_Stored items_
^^^^^^^^^^^^^^^^
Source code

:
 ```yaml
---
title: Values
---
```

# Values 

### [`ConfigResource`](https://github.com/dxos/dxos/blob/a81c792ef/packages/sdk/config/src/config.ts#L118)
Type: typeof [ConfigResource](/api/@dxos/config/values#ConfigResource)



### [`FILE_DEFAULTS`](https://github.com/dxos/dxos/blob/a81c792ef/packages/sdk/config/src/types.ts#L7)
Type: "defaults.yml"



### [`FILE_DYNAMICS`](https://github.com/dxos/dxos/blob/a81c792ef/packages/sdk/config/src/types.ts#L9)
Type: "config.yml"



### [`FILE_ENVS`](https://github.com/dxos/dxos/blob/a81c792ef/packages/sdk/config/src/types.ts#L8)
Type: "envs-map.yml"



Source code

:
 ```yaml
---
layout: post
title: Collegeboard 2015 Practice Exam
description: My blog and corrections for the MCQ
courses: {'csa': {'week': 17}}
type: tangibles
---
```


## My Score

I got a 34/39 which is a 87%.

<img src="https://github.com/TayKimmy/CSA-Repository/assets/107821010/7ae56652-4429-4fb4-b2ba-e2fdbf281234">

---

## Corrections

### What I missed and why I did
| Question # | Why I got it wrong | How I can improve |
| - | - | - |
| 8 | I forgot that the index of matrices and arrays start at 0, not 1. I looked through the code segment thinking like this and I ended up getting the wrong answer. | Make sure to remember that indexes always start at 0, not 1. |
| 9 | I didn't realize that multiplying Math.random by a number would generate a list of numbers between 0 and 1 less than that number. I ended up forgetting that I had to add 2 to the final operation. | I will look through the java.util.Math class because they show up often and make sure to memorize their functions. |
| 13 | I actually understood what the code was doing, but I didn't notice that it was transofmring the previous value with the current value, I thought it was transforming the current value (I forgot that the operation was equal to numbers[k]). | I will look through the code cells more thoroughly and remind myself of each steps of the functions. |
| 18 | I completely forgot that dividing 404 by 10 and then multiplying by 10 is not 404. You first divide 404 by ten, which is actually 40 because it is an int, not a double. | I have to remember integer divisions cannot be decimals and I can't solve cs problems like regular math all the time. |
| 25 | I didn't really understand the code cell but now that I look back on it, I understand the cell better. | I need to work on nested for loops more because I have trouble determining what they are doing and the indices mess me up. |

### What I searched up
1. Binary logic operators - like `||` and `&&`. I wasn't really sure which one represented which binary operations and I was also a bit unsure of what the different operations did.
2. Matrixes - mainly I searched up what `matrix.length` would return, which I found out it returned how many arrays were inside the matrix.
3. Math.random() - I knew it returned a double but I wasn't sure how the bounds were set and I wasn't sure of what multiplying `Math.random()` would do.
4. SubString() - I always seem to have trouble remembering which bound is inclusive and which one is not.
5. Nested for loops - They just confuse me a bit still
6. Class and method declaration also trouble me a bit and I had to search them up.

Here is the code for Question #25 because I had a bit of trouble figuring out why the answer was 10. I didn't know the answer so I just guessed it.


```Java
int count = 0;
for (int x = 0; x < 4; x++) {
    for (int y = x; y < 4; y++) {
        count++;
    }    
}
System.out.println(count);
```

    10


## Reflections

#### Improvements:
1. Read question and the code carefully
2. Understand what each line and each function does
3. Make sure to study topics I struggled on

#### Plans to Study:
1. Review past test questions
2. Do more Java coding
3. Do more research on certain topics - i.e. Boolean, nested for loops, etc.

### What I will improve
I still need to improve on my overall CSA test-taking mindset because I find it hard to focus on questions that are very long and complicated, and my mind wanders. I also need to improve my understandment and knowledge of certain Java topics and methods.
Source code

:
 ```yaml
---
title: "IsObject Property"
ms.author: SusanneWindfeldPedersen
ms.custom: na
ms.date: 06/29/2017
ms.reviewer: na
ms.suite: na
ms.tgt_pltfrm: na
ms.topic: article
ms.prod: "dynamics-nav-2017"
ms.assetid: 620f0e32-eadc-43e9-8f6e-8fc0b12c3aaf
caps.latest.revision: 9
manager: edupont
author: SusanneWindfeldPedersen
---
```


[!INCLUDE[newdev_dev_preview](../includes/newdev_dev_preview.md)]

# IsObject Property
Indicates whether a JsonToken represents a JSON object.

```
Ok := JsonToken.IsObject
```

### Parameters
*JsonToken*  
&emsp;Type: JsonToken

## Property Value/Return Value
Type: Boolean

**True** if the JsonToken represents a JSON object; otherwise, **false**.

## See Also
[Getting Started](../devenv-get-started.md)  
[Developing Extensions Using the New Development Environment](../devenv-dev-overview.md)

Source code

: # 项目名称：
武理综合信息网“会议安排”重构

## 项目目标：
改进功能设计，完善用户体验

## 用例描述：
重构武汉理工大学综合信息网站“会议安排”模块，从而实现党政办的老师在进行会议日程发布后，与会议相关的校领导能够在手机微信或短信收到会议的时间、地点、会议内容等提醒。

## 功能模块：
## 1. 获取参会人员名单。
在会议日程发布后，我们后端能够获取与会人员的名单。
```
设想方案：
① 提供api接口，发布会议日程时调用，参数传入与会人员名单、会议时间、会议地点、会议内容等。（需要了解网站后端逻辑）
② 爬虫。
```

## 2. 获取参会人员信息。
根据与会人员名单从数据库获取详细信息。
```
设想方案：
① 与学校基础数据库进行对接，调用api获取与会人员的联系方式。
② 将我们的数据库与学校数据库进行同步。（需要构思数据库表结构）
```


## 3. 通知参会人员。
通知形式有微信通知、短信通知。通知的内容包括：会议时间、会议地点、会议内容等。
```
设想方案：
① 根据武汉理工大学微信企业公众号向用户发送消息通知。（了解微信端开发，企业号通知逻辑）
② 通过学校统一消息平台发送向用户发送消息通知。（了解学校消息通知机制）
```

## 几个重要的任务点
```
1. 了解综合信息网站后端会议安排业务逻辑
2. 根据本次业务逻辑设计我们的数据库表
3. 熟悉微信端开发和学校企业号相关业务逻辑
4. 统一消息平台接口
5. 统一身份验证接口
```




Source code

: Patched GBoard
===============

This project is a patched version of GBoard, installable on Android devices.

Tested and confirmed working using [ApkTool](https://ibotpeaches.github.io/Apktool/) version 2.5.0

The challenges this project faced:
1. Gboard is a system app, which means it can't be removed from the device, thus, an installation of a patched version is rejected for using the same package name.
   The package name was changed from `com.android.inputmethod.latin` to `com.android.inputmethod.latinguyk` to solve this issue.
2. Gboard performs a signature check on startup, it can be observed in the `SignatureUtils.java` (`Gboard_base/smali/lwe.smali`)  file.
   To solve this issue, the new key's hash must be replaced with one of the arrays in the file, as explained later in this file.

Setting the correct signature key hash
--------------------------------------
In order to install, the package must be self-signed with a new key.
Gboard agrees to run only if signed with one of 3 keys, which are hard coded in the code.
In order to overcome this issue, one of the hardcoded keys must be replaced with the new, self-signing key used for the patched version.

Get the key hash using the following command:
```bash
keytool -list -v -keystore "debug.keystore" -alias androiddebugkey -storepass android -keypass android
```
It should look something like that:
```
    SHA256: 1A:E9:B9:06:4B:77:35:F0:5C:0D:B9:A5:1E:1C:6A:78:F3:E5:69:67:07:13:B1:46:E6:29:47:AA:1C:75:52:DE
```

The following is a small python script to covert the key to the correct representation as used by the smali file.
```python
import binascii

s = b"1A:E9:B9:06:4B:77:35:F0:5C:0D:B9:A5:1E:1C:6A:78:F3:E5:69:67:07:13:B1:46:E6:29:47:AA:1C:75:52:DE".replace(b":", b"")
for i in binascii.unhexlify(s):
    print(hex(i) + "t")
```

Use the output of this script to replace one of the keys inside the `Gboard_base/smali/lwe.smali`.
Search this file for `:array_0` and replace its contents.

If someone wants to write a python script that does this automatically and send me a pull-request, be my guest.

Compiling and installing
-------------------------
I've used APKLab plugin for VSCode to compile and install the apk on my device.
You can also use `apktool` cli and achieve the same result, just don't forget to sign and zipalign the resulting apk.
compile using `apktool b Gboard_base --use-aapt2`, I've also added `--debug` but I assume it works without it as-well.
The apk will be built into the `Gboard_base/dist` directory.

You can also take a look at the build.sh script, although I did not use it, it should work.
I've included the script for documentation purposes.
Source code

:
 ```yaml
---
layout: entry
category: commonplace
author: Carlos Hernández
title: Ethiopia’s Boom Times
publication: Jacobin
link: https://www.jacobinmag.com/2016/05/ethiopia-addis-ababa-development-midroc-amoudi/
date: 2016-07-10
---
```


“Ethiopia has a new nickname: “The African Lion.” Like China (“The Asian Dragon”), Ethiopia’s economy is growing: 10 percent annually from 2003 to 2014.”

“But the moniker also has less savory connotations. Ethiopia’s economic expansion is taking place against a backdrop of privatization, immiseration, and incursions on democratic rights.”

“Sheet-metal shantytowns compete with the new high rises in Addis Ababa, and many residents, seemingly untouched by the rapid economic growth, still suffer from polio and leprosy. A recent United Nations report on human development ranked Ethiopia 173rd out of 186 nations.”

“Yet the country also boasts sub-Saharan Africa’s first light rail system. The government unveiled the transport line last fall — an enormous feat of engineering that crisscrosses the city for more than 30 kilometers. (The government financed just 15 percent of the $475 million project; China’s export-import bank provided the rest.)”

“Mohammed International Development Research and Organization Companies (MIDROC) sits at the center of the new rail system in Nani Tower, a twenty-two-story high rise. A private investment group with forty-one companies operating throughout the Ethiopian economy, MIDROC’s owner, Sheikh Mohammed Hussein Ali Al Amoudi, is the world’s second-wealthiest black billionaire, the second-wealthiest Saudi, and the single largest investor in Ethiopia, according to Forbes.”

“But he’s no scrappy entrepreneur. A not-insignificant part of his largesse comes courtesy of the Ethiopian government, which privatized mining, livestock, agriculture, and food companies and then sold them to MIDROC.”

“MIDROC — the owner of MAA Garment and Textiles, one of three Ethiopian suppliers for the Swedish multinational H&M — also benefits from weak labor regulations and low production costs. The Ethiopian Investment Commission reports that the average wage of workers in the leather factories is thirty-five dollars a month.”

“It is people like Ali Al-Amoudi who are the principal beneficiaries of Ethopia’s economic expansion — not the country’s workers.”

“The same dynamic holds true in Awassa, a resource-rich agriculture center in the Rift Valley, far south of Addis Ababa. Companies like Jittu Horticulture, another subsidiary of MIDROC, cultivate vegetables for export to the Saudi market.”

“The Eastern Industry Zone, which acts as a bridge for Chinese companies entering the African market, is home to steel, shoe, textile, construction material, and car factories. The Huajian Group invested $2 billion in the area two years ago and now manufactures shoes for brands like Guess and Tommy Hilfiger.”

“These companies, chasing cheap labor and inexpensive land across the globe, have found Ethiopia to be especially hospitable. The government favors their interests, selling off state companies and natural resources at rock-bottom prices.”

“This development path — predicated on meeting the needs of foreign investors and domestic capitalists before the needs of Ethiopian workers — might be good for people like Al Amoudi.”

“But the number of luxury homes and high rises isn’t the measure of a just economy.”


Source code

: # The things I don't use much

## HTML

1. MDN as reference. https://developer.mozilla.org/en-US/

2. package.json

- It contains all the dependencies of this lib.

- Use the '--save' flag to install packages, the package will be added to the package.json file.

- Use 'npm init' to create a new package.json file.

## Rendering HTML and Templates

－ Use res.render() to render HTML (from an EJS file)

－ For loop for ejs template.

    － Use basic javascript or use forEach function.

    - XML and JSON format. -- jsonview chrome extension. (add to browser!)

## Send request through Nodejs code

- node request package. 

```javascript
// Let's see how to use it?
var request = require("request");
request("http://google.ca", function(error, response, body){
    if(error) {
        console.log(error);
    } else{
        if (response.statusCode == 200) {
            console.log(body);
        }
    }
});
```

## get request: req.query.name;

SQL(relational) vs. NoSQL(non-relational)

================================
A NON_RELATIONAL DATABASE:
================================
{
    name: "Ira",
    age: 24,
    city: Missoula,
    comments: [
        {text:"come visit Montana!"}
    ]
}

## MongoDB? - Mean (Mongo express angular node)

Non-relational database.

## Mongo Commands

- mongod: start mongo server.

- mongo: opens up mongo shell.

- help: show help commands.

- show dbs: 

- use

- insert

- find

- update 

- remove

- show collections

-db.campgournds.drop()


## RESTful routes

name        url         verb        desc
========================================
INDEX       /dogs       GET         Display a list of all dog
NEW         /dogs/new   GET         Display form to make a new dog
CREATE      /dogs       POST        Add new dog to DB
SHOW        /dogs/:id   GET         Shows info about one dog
^^^^^^^^^^^^^^^^
_Your task_
Working through the entries above, copy every line in which "inside" is found.

_Output below_
2. Matrixes - mainly I searched up what `matrix.length` would return, which I found out it returned how many arrays were inside the matrix.
Use the output of this script to replace one of the keys inside the `Gboard_base/smali/lwe.smali`.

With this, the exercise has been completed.